Major 2020 festivals like Cannes and South By Southwest have canceled or postponed their events. But feisty Long Beach Island’s annual Lighthouse International Film Festival will go forth as scheduled June 16-20 at the Jersey Shore, with live screenings.

The driving force behind their bold move: pop-up drive-in theaters. Nimble organizers have arranged three outdoor venues for screening the festival line-up, becoming one of the first festivals since the pandemic to return to something approaching normal.

“While the drive-in option is being discussed in several festivals around the world, LIFF is willing to lead the way and make it happen,” said festival executive director Amir Bogen, in a statement.

The lineup of films has yet to be announced, but managing director Christine Rooney said the Ocean County venues have been arranged. The drive-ins will be set up at the Long Beach Island Foundation for the Arts and Sciences in Loveladies, Taylor Park in Beach Haven, and Manahawkin Plaza in Manahawkin. Rooney said each venue holds between 60 and 115 cars.

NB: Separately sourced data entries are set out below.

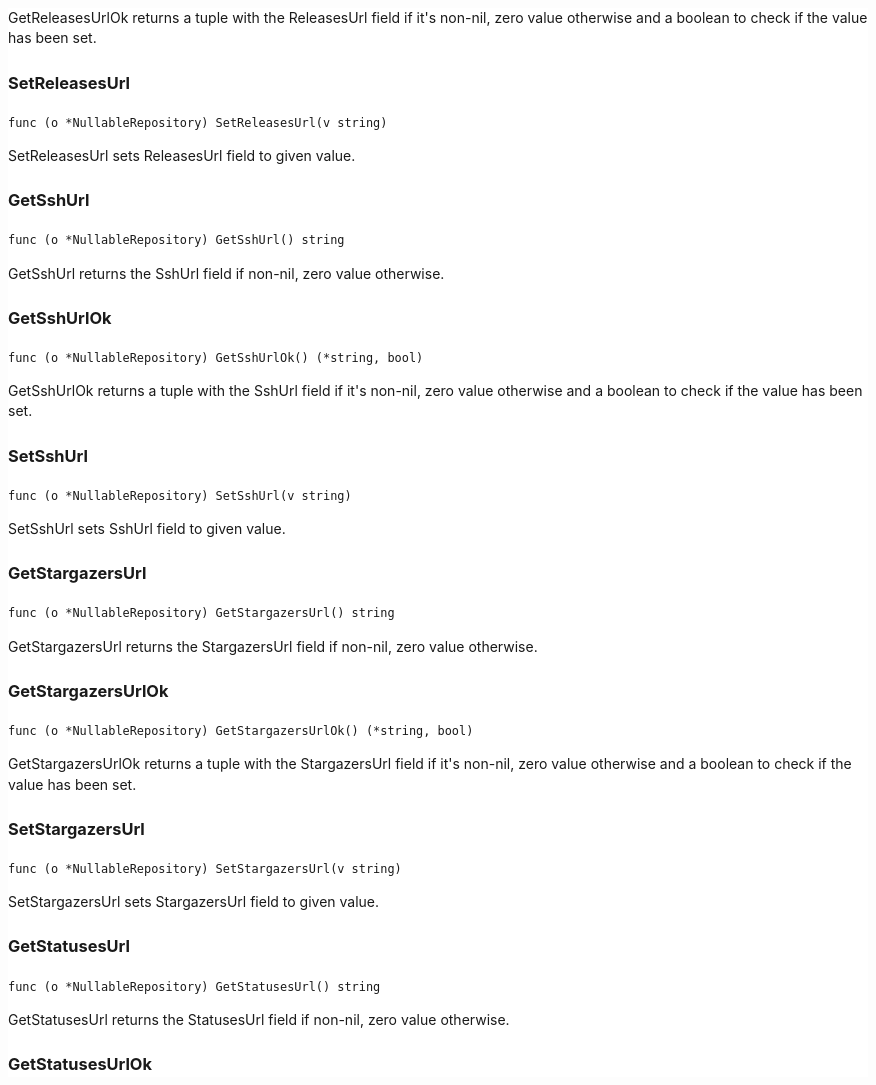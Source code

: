 GetReleasesUrlOk returns a tuple with the ReleasesUrl field if it's non-nil, zero value otherwise
and a boolean to check if the value has been set.

### SetReleasesUrl

`func (o *NullableRepository) SetReleasesUrl(v string)`

SetReleasesUrl sets ReleasesUrl field to given value.


### GetSshUrl

`func (o *NullableRepository) GetSshUrl() string`

GetSshUrl returns the SshUrl field if non-nil, zero value otherwise.

### GetSshUrlOk

`func (o *NullableRepository) GetSshUrlOk() (*string, bool)`

GetSshUrlOk returns a tuple with the SshUrl field if it's non-nil, zero value otherwise
and a boolean to check if the value has been set.

### SetSshUrl

`func (o *NullableRepository) SetSshUrl(v string)`

SetSshUrl sets SshUrl field to given value.


### GetStargazersUrl

`func (o *NullableRepository) GetStargazersUrl() string`

GetStargazersUrl returns the StargazersUrl field if non-nil, zero value otherwise.

### GetStargazersUrlOk

`func (o *NullableRepository) GetStargazersUrlOk() (*string, bool)`

GetStargazersUrlOk returns a tuple with the StargazersUrl field if it's non-nil, zero value otherwise
and a boolean to check if the value has been set.

### SetStargazersUrl

`func (o *NullableRepository) SetStargazersUrl(v string)`

SetStargazersUrl sets StargazersUrl field to given value.


### GetStatusesUrl

`func (o *NullableRepository) GetStatusesUrl() string`

GetStatusesUrl returns the StatusesUrl field if non-nil, zero value otherwise.

### GetStatusesUrlOk
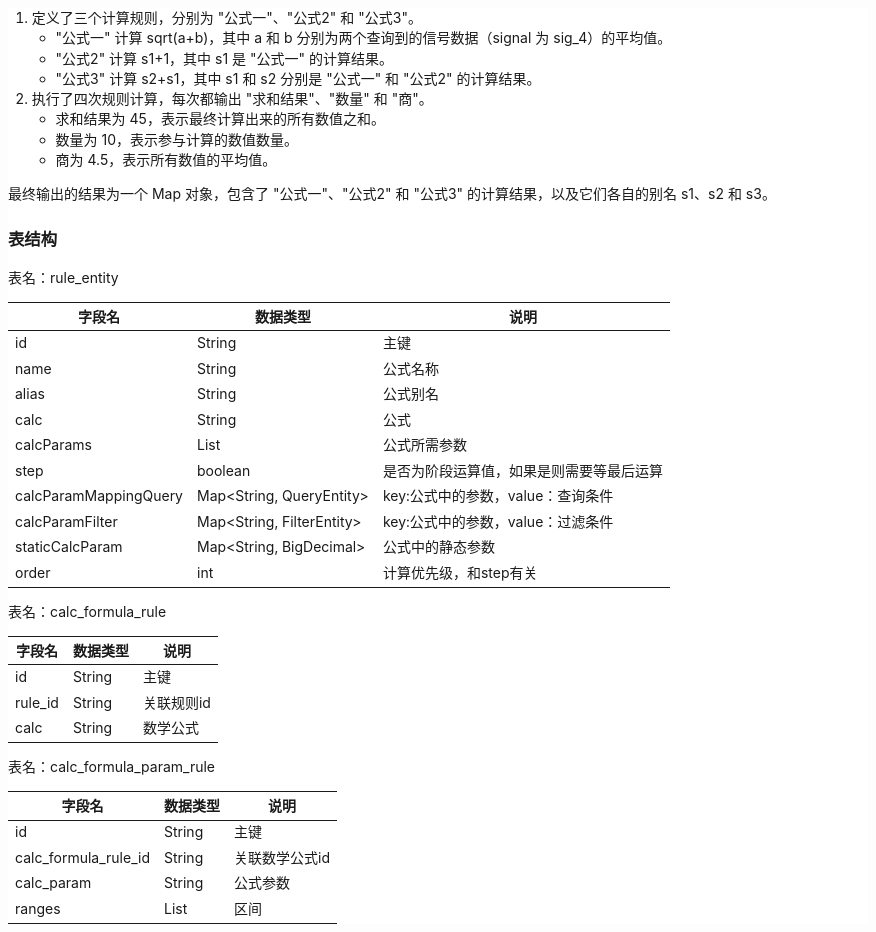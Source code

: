 1.  定义了三个计算规则，分别为 "公式一"、"公式2" 和 "公式3"。
    -   "公式一" 计算 sqrt(a+b)，其中 a 和 b 分别为两个查询到的信号数据（signal 为 sig_4）的平均值。
    -   "公式2" 计算 s1+1，其中 s1 是 "公式一" 的计算结果。
    -   "公式3" 计算 s2+s1，其中 s1 和 s2 分别是 "公式一" 和 "公式2" 的计算结果。
2.  执行了四次规则计算，每次都输出 "求和结果"、"数量" 和 "商"。
    -   求和结果为 45，表示最终计算出来的所有数值之和。
    -   数量为 10，表示参与计算的数值数量。
    -   商为 4.5，表示所有数值的平均值。

最终输出的结果为一个 Map 对象，包含了 "公式一"、"公式2" 和 "公式3" 的计算结果，以及它们各自的别名 s1、s2 和 s3。



### 表结构

表名：rule_entity

| 字段名                | 数据类型                  | 说明                                     |
| --------------------- | ------------------------- | ---------------------------------------- |
| id                    | String                    | 主键                                     |
| name                  | String                    | 公式名称                                 |
| alias                 | String                    | 公式别名                                 |
| calc                  | String                    | 公式                                     |
| calcParams            | List<String>              | 公式所需参数                             |
| step                  | boolean                   | 是否为阶段运算值，如果是则需要等最后运算 |
| calcParamMappingQuery | Map<String, QueryEntity>  | key:公式中的参数，value：查询条件        |
| calcParamFilter       | Map<String, FilterEntity> | key:公式中的参数，value：过滤条件        |
| staticCalcParam       | Map<String, BigDecimal>   | 公式中的静态参数                         |
| order                 | int                       | 计算优先级，和step有关                   |

表名：calc_formula_rule

| 字段名  | 数据类型 | 说明       |
| ------- | -------- | ---------- |
| id      | String   | 主键       |
| rule_id | String   | 关联规则id |
| calc    | String   | 数学公式   |

表名：calc_formula_param_rule

| 字段名               | 数据类型       | 说明           |
| -------------------- | -------------- | -------------- |
| id                   | String         | 主键           |
| calc_formula_rule_id | String         | 关联数学公式id |
| calc_param           | String         | 公式参数       |
| ranges               | List<BigRange> | 区间           |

“We are COVID safe — social distancing, masks if you leave vehicle, cars 6 feet apart, contactless ticketing,” she said. Tickets are available through the LIFF website, lighthousefilmfestival.org.

Rooney said LIFF will be using “highly skilled vendors and service providers to set up and run the drive-in experience every evening.” In fact, she noted, the crews and companies have previously set up outdoor screenings for the Tribeca Film Festival.

Screens will be large — either 30 or 40 feet wide — and digital projectors will be used. There will be two screenings at each venue each night, with doors opening at about 8 p.m. at each location. There are no concessions, but restroom facilities will be available on site.

Other film festivals have opted to stream their content online, and LIFF will be doing some of that, as well, including virtual Q&As with filmmakers. The website will have details.

“Obviously, this year’s festival will be very different from previous years," with an emphasis on safety, Rooney said, so they’re foregoing “our famous Hollywood-style parties,” panel talks, and other social events. “That being said … we still plan to celebrate film.”

The drive-in theater was actually invented in New Jersey, which is now down to its last permanent venue — the Delsea Drive-In in Vineland, now open for the season. Two weeks ago, the town of Hammonton opened its own pop-up drive-in to host movies for the summer season.